Saturday, October 16, 2004

More on the PhD gap

To expand on my earlier post regarding the "trickle-up" effect of bad math education on U.S. technical Ph.D. programs...

In the 1979–80 school year, for example, out of the total number of Ph.D. degrees conferred in the physical sciences, U.S. students received nearly 76% and foreign students received nearly 22% percent. (Percentages do not equal 100 because some students’ citizenship status is unknown.) In the 1996–97 school year, 57.5% of doctoral degrees in physical sciences were conferred on U.S. citizens versus 36.3% on foreign citizens. Furthermore, in that same year, of those receiving Ph.D.’s in mathematics and engineering, only 46.2% and 44.3%, respectively, were U.S. citizens whereas 46.6% and 49.5% were students with visas.

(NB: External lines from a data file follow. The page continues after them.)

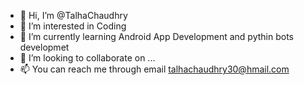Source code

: - 👋 Hi, I’m @TalhaChaudhry
- 👀 I’m interested in Coding
- 🌱 I’m currently learning Android App Development and pythin bots developmet
- 💞️ I’m looking to collaborate on ...
- 📫 You can reach me through email talhachaudhry30@hmail.com

<!---
TalhaChaudhry/TalhaChaudhry is a ✨ special ✨ repository because its `README.md` (this file) appears on your GitHub profile.
You can click the Preview link to take a look at your changes.
--->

And this trend has continued since 1996-7. The bottom line is that students trained in the U.S. simply can not compete (of course, I mean in the aggregate when I say this) with foreign-trained students for the slots of our graduate schools.

2 comments:

Superdestroyer said...

It is not that the US students are not trained to compete, it is that they choose not to compete. Most suburban white kids would rahter go into law, busienss, or government instead of grind it out against the asain kids in graduate school. Also given the long years of low pay to get a PhD in a science and the lack of job prospects, maybe the MBA or LLB are better choices, economically) than grinding it out in engineering school.

ALD said...

Wow, that's a very insightful observation. I'm a child of Cuban immigrants, so I've always taken the attitude you describe for granted. It never occurred to me that lack of this attitude might be to blame for some of the results I've posted here. Thanks!